Task brief - A line qualifies if it holds the string "homotopy". Copy every qualifying line from the records.

Dataset records -
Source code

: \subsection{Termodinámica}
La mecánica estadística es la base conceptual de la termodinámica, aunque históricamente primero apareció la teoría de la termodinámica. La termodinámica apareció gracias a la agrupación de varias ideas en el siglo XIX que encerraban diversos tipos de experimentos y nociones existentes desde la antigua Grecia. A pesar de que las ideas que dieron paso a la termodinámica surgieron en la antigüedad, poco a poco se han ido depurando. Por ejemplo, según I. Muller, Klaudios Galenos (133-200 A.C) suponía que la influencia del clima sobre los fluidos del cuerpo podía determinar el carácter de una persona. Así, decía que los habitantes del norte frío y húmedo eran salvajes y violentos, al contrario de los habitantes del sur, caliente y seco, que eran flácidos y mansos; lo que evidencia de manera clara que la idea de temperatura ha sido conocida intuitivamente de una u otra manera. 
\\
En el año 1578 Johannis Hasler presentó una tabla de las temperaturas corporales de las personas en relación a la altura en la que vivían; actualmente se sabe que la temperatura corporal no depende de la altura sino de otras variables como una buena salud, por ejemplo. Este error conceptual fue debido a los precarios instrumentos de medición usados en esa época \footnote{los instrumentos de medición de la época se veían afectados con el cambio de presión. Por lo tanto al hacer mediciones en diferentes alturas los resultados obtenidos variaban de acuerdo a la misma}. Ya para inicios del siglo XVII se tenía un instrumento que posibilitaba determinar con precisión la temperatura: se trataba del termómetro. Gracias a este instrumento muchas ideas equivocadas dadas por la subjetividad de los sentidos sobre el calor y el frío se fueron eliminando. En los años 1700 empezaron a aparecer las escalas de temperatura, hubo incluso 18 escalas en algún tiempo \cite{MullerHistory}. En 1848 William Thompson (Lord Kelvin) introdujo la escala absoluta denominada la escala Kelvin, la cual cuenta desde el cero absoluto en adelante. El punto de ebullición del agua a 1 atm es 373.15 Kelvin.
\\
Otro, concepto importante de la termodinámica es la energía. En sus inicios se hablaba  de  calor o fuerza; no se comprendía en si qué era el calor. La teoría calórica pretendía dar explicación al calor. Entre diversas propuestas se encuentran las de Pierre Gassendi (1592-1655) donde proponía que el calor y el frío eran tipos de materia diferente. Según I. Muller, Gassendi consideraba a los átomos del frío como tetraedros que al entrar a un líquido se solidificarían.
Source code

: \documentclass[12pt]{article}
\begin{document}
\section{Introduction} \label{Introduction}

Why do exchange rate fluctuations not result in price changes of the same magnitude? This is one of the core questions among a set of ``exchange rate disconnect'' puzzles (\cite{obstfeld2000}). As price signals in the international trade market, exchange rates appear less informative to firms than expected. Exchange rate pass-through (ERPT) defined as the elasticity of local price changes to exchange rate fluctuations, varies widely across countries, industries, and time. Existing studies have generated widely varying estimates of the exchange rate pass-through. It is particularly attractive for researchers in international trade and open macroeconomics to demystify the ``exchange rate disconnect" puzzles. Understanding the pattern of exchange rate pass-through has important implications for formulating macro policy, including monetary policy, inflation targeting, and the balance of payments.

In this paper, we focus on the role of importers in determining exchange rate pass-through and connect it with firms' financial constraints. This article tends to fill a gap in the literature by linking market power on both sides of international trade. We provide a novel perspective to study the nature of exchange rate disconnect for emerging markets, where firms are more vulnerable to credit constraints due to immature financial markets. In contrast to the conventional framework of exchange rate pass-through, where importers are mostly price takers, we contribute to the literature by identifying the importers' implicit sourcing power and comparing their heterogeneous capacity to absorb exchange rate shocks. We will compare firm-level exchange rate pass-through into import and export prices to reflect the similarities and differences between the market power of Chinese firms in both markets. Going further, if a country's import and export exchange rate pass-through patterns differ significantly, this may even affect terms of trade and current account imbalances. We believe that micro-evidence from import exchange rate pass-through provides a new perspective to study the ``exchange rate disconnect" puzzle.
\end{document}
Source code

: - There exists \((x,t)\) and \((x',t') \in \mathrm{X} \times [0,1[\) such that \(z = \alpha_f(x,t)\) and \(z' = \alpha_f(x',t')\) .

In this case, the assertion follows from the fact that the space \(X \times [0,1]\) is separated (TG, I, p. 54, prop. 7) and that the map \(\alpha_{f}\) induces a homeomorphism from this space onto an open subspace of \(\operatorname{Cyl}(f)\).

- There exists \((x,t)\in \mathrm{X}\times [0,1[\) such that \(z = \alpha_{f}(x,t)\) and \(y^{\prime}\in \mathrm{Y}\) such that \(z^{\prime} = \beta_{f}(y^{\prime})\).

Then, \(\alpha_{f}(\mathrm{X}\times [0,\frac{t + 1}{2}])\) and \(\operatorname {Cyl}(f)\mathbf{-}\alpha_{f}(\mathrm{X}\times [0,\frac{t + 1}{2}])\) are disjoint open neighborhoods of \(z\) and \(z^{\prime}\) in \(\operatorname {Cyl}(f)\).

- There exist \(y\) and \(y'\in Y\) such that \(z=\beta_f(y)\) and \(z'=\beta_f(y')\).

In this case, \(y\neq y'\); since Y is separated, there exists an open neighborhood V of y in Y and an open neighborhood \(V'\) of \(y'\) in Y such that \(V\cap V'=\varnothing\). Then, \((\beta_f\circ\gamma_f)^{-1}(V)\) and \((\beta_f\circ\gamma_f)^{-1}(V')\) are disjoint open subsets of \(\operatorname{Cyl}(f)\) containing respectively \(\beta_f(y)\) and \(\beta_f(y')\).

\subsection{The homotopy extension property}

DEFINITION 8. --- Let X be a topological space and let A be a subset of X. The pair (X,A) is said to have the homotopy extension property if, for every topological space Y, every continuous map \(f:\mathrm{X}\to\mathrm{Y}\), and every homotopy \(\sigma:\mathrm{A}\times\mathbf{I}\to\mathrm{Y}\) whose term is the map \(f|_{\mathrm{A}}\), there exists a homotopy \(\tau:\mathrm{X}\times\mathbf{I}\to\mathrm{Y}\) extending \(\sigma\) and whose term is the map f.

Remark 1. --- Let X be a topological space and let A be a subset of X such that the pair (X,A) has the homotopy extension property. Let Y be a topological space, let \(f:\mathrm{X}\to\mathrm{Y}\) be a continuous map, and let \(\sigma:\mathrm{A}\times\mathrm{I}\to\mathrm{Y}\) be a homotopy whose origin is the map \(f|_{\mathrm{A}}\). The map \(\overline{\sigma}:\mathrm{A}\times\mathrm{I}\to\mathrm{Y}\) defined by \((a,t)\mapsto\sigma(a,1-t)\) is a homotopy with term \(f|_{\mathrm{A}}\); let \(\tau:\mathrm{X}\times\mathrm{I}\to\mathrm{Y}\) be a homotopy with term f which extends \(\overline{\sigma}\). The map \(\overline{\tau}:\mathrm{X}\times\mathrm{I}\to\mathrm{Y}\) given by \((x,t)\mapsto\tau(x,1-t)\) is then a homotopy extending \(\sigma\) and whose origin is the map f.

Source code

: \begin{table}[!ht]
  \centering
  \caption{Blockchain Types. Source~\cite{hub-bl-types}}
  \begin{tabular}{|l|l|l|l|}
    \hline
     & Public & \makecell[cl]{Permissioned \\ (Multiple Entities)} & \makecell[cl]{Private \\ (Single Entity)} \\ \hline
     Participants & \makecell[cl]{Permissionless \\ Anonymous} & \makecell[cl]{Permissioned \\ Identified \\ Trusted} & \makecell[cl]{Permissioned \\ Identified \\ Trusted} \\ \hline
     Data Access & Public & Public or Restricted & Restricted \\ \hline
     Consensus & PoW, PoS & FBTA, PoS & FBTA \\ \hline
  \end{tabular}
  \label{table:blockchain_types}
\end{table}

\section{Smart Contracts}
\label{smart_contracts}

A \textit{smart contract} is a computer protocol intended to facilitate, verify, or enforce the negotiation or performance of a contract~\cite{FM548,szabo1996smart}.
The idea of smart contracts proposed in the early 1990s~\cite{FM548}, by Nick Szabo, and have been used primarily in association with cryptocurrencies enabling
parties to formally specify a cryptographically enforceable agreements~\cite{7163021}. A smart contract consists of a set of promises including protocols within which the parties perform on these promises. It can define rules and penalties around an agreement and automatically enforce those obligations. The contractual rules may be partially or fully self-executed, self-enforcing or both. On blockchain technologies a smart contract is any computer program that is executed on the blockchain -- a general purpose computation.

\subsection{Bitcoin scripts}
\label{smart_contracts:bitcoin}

Solution to this exercise -
\subsection{The homotopy extension property}
DEFINITION 8. --- Let X be a topological space and let A be a subset of X. The pair (X,A) is said to have the homotopy extension property if, for every topological space Y, every continuous map \(f:\mathrm{X}\to\mathrm{Y}\), and every homotopy \(\sigma:\mathrm{A}\times\mathbf{I}\to\mathrm{Y}\) whose term is the map \(f|_{\mathrm{A}}\), there exists a homotopy \(\tau:\mathrm{X}\times\mathbf{I}\to\mathrm{Y}\) extending \(\sigma\) and whose term is the map f.
Remark 1. --- Let X be a topological space and let A be a subset of X such that the pair (X,A) has the homotopy extension property. Let Y be a topological space, let \(f:\mathrm{X}\to\mathrm{Y}\) be a continuous map, and let \(\sigma:\mathrm{A}\times\mathrm{I}\to\mathrm{Y}\) be a homotopy whose origin is the map \(f|_{\mathrm{A}}\). The map \(\overline{\sigma}:\mathrm{A}\times\mathrm{I}\to\mathrm{Y}\) defined by \((a,t)\mapsto\sigma(a,1-t)\) is a homotopy with term \(f|_{\mathrm{A}}\); let \(\tau:\mathrm{X}\times\mathrm{I}\to\mathrm{Y}\) be a homotopy with term f which extends \(\overline{\sigma}\). The map \(\overline{\tau}:\mathrm{X}\times\mathrm{I}\to\mathrm{Y}\) given by \((x,t)\mapsto\tau(x,1-t)\) is then a homotopy extending \(\sigma\) and whose origin is the map f.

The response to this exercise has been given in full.